Thursday, December 23, 2010

Mengenal Investasi Saham (2)


Cara mendapat keuntungan dari investasi di saham mau pun reksadana adalah dari kenaikan harga atau dari pembagian dividen perusahaan. Apakah dengan demikian investasi di saham sama dengan berjudi? Pertanyaan yang selalu muncul akibat ulah segelintir pelaku spekulan di pasar modal, sampai menghalangi banyak orang untuk mulai berinvestasi. Minggu ini, saya jelaskan sedikit bagaimana cara memperoleh keuntungan melalui investasi saham dan menepis keraguan Anda tentang mitos saham=judi.

Untung dari investasi saham

Jika saya membeli saham Telkom, sebagai pemilik tentu dapat menikmati hasil yang menguntungkan. 
Dari kenaikan harga Telkom, keuntungan baru benar-benar di tangan saya jika saya menjual saham saya. Misalnya, saya beli 5 lot saham Telkom di harga Rp. 9,000 yang kemudian saya jual di harga Rp. 9,500. Maka, saya untung Rp. 1,25 juta sebelum pajak dan komisi lain. 

 Nah, jika Telkom memperoleh laba, besar kemungkinan saya sebagai investor akan mendapat dividen atau pembagian keuntungan. Jadi, saya mendapat hasil berupa kenaikan modal dan arus kas dari berinvestasi di saham. 
 Apa ini artinya berjudi?

 Investasi yang sesuai Syariah

Seperti diajarkan ayah saya, Dr. Iwan Pontjowinoto, secara umum menurut prinsip Syariah Islam, ada beberapa hal yang perlu dipenuhi agar investasi itu dapat menjadi Halal. Pertama, bebas maysir atau mengambil resiko yang sangat berlebihan (berjudi). Prinsip utama berjudi adalah untuk satu pihak menang maka pasti pihak lain kalah.
Seperti berjudi yang menang hanya bisa bandar atau pejudi, bukan? 

Patut dipahami bahwa sebetulnya tidak ada paksaan untuk menjual atau membeli efek baik itu saham, reksadana maupun obligasi di bursa efek. Jadi, meskipun harga saham Anda sedang turun hingga 50%, tidak ada seorang pun selain Anda sendiri yang dapat memutuskan untuk menjual.
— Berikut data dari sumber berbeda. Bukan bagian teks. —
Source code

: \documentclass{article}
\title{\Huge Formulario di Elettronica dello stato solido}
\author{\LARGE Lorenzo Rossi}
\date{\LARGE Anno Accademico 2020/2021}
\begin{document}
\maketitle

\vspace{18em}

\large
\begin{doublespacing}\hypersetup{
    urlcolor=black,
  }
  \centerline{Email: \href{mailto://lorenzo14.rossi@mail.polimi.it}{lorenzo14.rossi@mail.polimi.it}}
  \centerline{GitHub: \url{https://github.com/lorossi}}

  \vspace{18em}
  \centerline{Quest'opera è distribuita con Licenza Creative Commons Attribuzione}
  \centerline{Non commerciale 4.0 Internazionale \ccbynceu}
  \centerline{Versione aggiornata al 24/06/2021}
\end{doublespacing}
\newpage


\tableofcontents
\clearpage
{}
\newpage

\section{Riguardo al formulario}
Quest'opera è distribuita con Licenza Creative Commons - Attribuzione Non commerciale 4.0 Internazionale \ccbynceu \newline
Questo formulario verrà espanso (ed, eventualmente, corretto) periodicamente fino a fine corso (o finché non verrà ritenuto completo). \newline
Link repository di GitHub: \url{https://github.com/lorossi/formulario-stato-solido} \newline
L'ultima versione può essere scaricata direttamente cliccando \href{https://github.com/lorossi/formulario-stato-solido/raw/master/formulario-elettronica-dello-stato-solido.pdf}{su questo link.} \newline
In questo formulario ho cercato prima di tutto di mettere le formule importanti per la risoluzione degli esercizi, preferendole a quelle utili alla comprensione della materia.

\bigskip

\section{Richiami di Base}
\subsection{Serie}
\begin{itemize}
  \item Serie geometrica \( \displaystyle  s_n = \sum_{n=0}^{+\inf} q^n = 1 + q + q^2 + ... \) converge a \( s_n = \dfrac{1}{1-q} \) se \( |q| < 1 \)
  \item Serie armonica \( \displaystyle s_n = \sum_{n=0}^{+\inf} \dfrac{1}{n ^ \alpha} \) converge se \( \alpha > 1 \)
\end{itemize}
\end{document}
Sangat berbeda dengan instrumen derivatif yang bekerja dengan sistem zero-sum game. Kemudian, jika Anda beli saham di harga Rp. 2,000 kemudian mau menjual di harga Rp. 5,000, maka transaksi terjadi karena kedua-belah pihak merasa untung. Kalau tidak, ngapain beli?

 Selain itu, investor seharusnya memiliki kemampuan yang cukup untuk mengadakan analisis atas peluang dan resiko investasi. Para manajer investasi yang mengelola reksadana pasti punya lisensi Bapepam, dan jago melakukan fundamental atau technical analysis. Untuk investor pemula, Anda cukup rajin membaca buku dan koran bisnis, berkonsultasi dengan financial planner, atau mengikuti kelas tentang investasi. Selama hal tersebut dipenuhi maka unsur maysir bisa dihindari. 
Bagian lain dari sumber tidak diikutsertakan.